WHAT TO DO:
Copy out the data that comes next, character for character, and leave the images aside.

------------

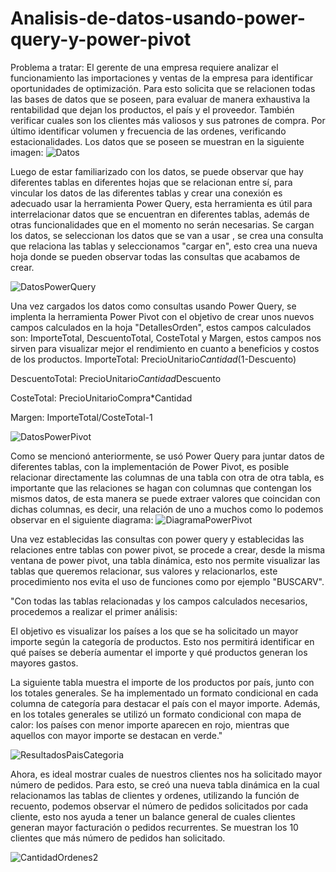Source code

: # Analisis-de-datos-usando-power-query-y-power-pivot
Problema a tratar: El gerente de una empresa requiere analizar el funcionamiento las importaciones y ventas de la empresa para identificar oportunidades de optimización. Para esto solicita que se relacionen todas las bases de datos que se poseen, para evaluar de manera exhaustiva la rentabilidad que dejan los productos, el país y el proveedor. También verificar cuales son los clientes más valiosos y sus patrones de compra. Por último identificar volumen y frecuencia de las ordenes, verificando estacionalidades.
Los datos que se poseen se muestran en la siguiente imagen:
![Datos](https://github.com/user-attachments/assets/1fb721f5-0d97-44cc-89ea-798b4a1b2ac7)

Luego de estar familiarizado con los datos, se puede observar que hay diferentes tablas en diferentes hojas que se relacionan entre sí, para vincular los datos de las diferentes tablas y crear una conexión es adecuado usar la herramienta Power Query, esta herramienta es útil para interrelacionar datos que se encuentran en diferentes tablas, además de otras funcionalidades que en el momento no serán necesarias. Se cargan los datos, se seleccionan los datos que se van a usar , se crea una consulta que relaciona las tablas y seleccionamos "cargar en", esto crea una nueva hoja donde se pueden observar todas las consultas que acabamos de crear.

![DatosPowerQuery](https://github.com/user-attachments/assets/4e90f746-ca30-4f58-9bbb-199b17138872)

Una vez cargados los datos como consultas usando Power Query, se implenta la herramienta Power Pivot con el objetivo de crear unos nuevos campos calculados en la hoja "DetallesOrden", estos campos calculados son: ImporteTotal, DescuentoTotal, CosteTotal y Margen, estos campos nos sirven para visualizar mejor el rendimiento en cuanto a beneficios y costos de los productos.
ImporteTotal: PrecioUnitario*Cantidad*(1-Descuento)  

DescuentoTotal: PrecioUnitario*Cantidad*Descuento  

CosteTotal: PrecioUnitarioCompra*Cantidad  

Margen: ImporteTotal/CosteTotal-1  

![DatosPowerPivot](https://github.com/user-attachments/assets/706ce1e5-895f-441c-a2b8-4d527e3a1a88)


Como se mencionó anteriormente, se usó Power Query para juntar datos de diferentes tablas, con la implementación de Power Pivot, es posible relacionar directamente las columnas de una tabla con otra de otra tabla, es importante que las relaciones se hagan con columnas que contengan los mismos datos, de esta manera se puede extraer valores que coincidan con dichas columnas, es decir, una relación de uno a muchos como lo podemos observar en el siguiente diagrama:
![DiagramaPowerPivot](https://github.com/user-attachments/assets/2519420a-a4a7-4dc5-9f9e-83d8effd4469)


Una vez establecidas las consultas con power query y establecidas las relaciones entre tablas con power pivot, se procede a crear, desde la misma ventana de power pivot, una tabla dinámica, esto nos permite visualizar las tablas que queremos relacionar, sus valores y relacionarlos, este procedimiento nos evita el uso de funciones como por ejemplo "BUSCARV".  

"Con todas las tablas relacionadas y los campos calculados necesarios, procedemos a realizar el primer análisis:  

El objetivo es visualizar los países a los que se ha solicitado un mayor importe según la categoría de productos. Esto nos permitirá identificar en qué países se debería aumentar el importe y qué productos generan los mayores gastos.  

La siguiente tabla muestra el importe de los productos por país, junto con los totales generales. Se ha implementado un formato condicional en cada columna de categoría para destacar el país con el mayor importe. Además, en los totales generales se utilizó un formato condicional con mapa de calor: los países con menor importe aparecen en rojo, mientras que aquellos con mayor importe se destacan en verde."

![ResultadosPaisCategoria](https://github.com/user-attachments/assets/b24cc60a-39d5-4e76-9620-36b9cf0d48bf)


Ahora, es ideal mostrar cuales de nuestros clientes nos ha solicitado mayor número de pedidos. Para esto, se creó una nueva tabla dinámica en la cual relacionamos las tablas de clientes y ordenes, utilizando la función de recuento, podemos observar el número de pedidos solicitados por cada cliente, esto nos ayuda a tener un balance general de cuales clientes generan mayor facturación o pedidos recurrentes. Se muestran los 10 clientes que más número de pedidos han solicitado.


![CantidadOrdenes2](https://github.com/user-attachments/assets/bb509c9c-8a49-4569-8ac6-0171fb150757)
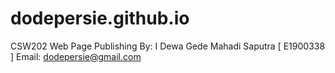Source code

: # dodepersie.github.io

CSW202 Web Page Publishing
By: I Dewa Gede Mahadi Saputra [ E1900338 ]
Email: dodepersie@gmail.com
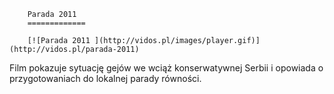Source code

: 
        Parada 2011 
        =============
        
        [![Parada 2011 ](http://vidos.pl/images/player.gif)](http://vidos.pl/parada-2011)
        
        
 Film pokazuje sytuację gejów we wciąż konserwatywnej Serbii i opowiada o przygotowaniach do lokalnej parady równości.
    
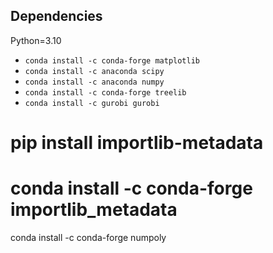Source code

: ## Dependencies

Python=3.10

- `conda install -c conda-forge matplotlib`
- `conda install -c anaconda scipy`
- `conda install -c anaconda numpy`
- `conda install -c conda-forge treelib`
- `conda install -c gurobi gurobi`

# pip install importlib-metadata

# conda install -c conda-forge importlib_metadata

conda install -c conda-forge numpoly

------------

SOLUTION:
Source code

: # Analisis-de-datos-usando-power-query-y-power-pivot
Problema a tratar: El gerente de una empresa requiere analizar el funcionamiento las importaciones y ventas de la empresa para identificar oportunidades de optimización. Para esto solicita que se relacionen todas las bases de datos que se poseen, para evaluar de manera exhaustiva la rentabilidad que dejan los productos, el país y el proveedor. También verificar cuales son los clientes más valiosos y sus patrones de compra. Por último identificar volumen y frecuencia de las ordenes, verificando estacionalidades.
Los datos que se poseen se muestran en la siguiente imagen:
![Datos](https://github.com/user-attachments/assets/1fb721f5-0d97-44cc-89ea-798b4a1b2ac7)

Luego de estar familiarizado con los datos, se puede observar que hay diferentes tablas en diferentes hojas que se relacionan entre sí, para vincular los datos de las diferentes tablas y crear una conexión es adecuado usar la herramienta Power Query, esta herramienta es útil para interrelacionar datos que se encuentran en diferentes tablas, además de otras funcionalidades que en el momento no serán necesarias. Se cargan los datos, se seleccionan los datos que se van a usar , se crea una consulta que relaciona las tablas y seleccionamos "cargar en", esto crea una nueva hoja donde se pueden observar todas las consultas que acabamos de crear.

![DatosPowerQuery](https://github.com/user-attachments/assets/4e90f746-ca30-4f58-9bbb-199b17138872)

Una vez cargados los datos como consultas usando Power Query, se implenta la herramienta Power Pivot con el objetivo de crear unos nuevos campos calculados en la hoja "DetallesOrden", estos campos calculados son: ImporteTotal, DescuentoTotal, CosteTotal y Margen, estos campos nos sirven para visualizar mejor el rendimiento en cuanto a beneficios y costos de los productos.
ImporteTotal: PrecioUnitario*Cantidad*(1-Descuento)  

DescuentoTotal: PrecioUnitario*Cantidad*Descuento  

CosteTotal: PrecioUnitarioCompra*Cantidad  

Margen: ImporteTotal/CosteTotal-1  

![DatosPowerPivot](https://github.com/user-attachments/assets/706ce1e5-895f-441c-a2b8-4d527e3a1a88)


Como se mencionó anteriormente, se usó Power Query para juntar datos de diferentes tablas, con la implementación de Power Pivot, es posible relacionar directamente las columnas de una tabla con otra de otra tabla, es importante que las relaciones se hagan con columnas que contengan los mismos datos, de esta manera se puede extraer valores que coincidan con dichas columnas, es decir, una relación de uno a muchos como lo podemos observar en el siguiente diagrama:
![DiagramaPowerPivot](https://github.com/user-attachments/assets/2519420a-a4a7-4dc5-9f9e-83d8effd4469)


Una vez establecidas las consultas con power query y establecidas las relaciones entre tablas con power pivot, se procede a crear, desde la misma ventana de power pivot, una tabla dinámica, esto nos permite visualizar las tablas que queremos relacionar, sus valores y relacionarlos, este procedimiento nos evita el uso de funciones como por ejemplo "BUSCARV".  

"Con todas las tablas relacionadas y los campos calculados necesarios, procedemos a realizar el primer análisis:  

El objetivo es visualizar los países a los que se ha solicitado un mayor importe según la categoría de productos. Esto nos permitirá identificar en qué países se debería aumentar el importe y qué productos generan los mayores gastos.  

La siguiente tabla muestra el importe de los productos por país, junto con los totales generales. Se ha implementado un formato condicional en cada columna de categoría para destacar el país con el mayor importe. Además, en los totales generales se utilizó un formato condicional con mapa de calor: los países con menor importe aparecen en rojo, mientras que aquellos con mayor importe se destacan en verde."

![ResultadosPaisCategoria](https://github.com/user-attachments/assets/b24cc60a-39d5-4e76-9620-36b9cf0d48bf)


Ahora, es ideal mostrar cuales de nuestros clientes nos ha solicitado mayor número de pedidos. Para esto, se creó una nueva tabla dinámica en la cual relacionamos las tablas de clientes y ordenes, utilizando la función de recuento, podemos observar el número de pedidos solicitados por cada cliente, esto nos ayuda a tener un balance general de cuales clientes generan mayor facturación o pedidos recurrentes. Se muestran los 10 clientes que más número de pedidos han solicitado.


![CantidadOrdenes2](https://github.com/user-attachments/assets/bb509c9c-8a49-4569-8ac6-0171fb150757)
Source code

: # dodepersie.github.io

CSW202 Web Page Publishing
By: I Dewa Gede Mahadi Saputra [ E1900338 ]
Email: dodepersie@gmail.com
Source code

: 
        Parada 2011 
        =============
        
        [![Parada 2011 ](http://vidos.pl/images/player.gif)](http://vidos.pl/parada-2011)
        
        
 Film pokazuje sytuację gejów we wciąż konserwatywnej Serbii i opowiada o przygotowaniach do lokalnej parady równości.
    
Source code

: ## Dependencies

Python=3.10

- `conda install -c conda-forge matplotlib`
- `conda install -c anaconda scipy`
- `conda install -c anaconda numpy`
- `conda install -c conda-forge treelib`
- `conda install -c gurobi gurobi`

# pip install importlib-metadata

# conda install -c conda-forge importlib_metadata

conda install -c conda-forge numpoly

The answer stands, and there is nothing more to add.